### REQUIREMENT
Copy every line from the records below that holds the word "your".

### EXTRACTED ENTRIES
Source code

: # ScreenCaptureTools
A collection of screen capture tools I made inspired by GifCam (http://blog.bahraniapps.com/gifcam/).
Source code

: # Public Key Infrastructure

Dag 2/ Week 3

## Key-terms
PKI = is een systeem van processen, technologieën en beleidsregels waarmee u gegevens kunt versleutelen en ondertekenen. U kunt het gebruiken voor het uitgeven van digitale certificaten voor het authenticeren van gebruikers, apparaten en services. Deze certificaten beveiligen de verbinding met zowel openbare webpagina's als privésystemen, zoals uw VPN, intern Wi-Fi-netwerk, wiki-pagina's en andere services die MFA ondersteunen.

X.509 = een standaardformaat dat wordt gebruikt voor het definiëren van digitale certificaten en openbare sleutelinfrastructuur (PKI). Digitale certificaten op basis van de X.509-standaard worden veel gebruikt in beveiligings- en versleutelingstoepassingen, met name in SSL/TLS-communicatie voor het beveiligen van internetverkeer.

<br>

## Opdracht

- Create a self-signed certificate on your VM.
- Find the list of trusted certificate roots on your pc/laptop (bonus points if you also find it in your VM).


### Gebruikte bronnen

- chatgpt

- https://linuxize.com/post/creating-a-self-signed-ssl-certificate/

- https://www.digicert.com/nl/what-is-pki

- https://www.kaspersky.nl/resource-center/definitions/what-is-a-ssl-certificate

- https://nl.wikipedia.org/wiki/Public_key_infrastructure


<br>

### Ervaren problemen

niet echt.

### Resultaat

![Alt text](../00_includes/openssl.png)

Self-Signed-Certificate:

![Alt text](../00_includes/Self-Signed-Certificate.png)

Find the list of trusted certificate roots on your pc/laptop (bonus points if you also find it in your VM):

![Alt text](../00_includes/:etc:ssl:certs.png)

--

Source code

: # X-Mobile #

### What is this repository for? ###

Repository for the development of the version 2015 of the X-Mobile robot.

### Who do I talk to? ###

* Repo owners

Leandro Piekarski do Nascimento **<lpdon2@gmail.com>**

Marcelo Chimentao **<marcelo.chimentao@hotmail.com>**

### ANSWER TO THE EXERCISE
- Create a self-signed certificate on your VM.
- Find the list of trusted certificate roots on your pc/laptop (bonus points if you also find it in your VM).
Find the list of trusted certificate roots on your pc/laptop (bonus points if you also find it in your VM):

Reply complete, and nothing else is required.